A North American mining multinational corporation, with multiple assets across 5 continents, was in search for solutions to improve their understanding of how well the traffic management system (TMS) was operating at one of their sites. Across the global mining industry, vehicle collisions, vehicle runovers (smaller vehicles) or rollovers take place once every three days. The implications across health & safety, operations and asset management can be extremely severe.
The site’s understanding of the performance of the TMS was limited to an absence of unwanted events, limited field observations and annual audits.
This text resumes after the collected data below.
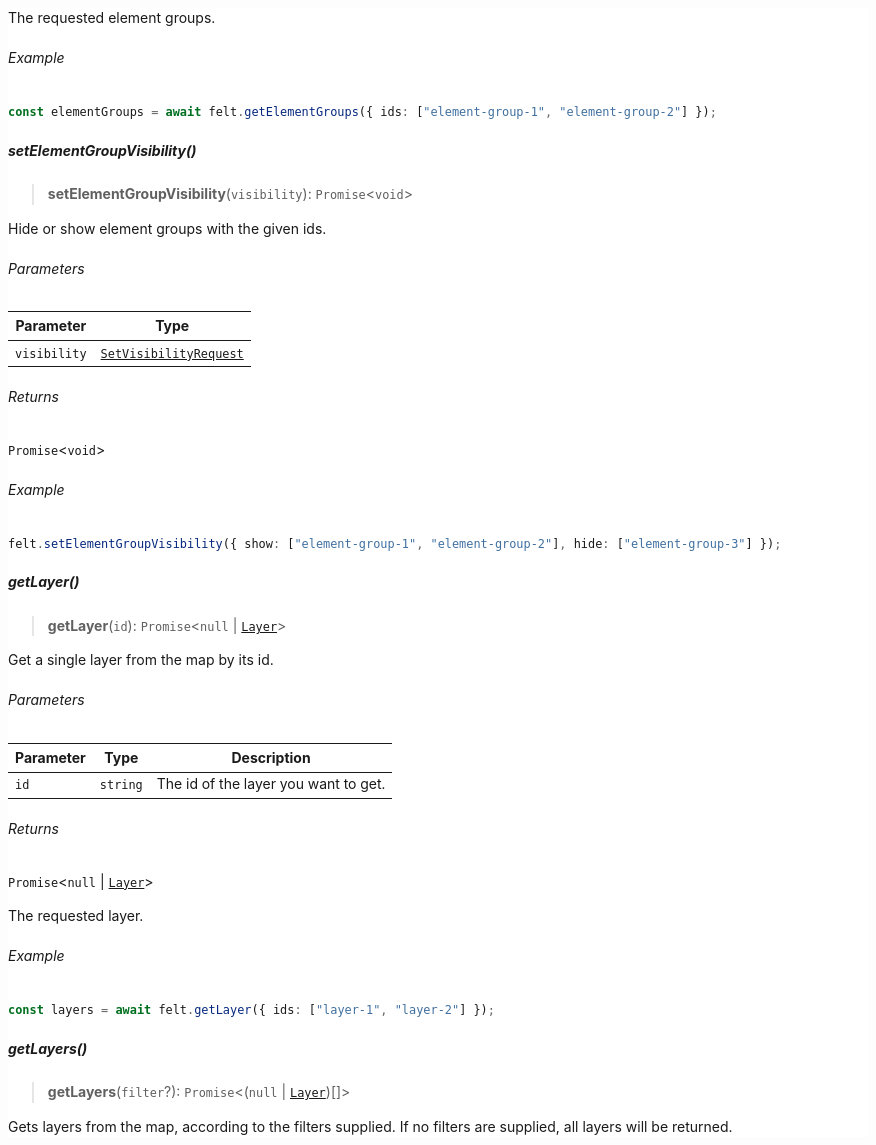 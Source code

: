 The requested element groups.

###### Example

```typescript
const elementGroups = await felt.getElementGroups({ ids: ["element-group-1", "element-group-2"] });
```

##### setElementGroupVisibility()

> **setElementGroupVisibility**(`visibility`): `Promise`\<`void`>

Hide or show element groups with the given ids.

###### Parameters

| Parameter    | Type                                                    |
| ------------ | ------------------------------------------------------- |
| `visibility` | [`SetVisibilityRequest`](types.md#setvisibilityrequest) |

###### Returns

`Promise`\<`void`>

###### Example

```typescript
felt.setElementGroupVisibility({ show: ["element-group-1", "element-group-2"], hide: ["element-group-3"] });
```

##### getLayer()

> **getLayer**(`id`): `Promise`\<`null` | [`Layer`](modules.layers.types.md#layer-1)>

Get a single layer from the map by its id.

###### Parameters

| Parameter | Type     | Description                          |
| --------- | -------- | ------------------------------------ |
| `id`      | `string` | The id of the layer you want to get. |

###### Returns

`Promise`\<`null` | [`Layer`](modules.layers.types.md#layer-1)>

The requested layer.

###### Example

```typescript
const layers = await felt.getLayer({ ids: ["layer-1", "layer-2"] });
```

##### getLayers()

> **getLayers**(`filter`?): `Promise`\<(`null` | [`Layer`](modules.layers.types.md#layer-1))\[]>

Gets layers from the map, according to the filters supplied. If no
filters are supplied, all layers will be returned.
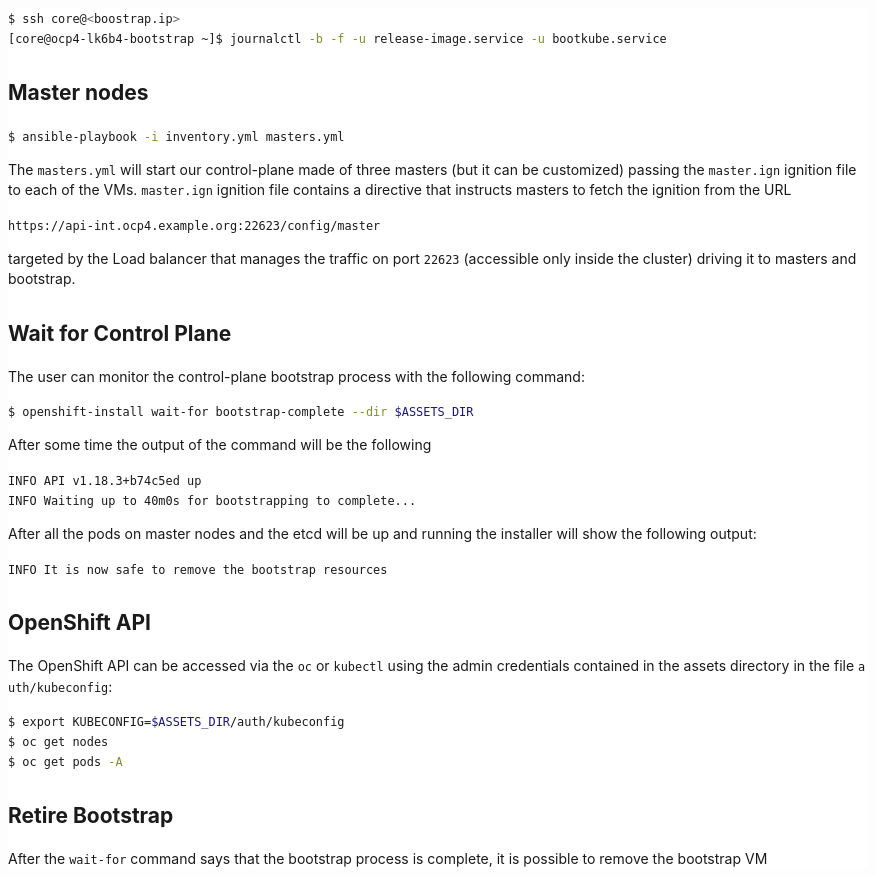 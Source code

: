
 ```sh
$ ssh core@<boostrap.ip>
[core@ocp4-lk6b4-bootstrap ~]$ journalctl -b -f -u release-image.service -u bootkube.service
```

## Master nodes

```sh
$ ansible-playbook -i inventory.yml masters.yml
```

The `masters.yml` will start our control-plane made of three masters (but it can be customized) passing the `master.ign` ignition file to each of the VMs.
`master.ign` ignition file contains a directive that instructs masters to fetch the ignition from the URL

```sh
https://api-int.ocp4.example.org:22623/config/master
```

targeted by the Load balancer that manages the traffic on port `22623` (accessible only inside the cluster) driving it to masters and bootstrap.

## Wait for Control Plane
The user can monitor the control-plane bootstrap process with the following command:

```sh
$ openshift-install wait-for bootstrap-complete --dir $ASSETS_DIR
```

After some time the output of the command will be the following

```sh
INFO API v1.18.3+b74c5ed up
INFO Waiting up to 40m0s for bootstrapping to complete... 
```

After all the pods on master nodes and the etcd will be up and running the installer will show the following output:

```sh
INFO It is now safe to remove the bootstrap resources
```

## OpenShift API
The OpenShift API can be accessed via the `oc` or `kubectl` using the admin credentials contained in the assets directory
in the file `auth/kubeconfig`:

```sh
$ export KUBECONFIG=$ASSETS_DIR/auth/kubeconfig
$ oc get nodes
$ oc get pods -A
```
## Retire Bootstrap
After the `wait-for` command says that the bootstrap process is complete, it is possible to remove the bootstrap VM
They found themselves in a position of reacting to events rather than proactively addressing weak signals within their operations that would improve the performance of the TMS.
InterKnowlogy was approached to serve two immediate needs:
1. Understand how to measure the performance of the TMS, and
2. Put a technology solution in place that could measure and communicate TMS performance to front-line operators, supervision and site leadership.
The InterKnowlogy approach aligned with industry best practices (ICMM Critical Control Management) and relied on inputs from all levels of the organization to articulate and quantify the context of traffic management in an open pit environment, including:
1. Identifying Material Unwanted Events, Controls, Critical Controls and Performance Requirements
2. Linking data sources to an overall dashboard on TMS performance
3. Develop ongoing monitoring of the TMS
4. Communicating to site operators, supervision and leadership
With the ability to monitor Traffic Management System performance, the site saw the following improvements:
• 9% improvement in Traffic Management Performance year on year
• 82% of operators actively engaging with the system (a staggering upgrade from the 10-15% adoption that was expected by the company)
• 98% cost reduction vs conventional data management process
• Time to improvement measured in days instead of months
• Radical change in how operators, supervisors and site superintendents communicate about TMS performance and what interventions are required to keep operations safe, repeatable and sustainable.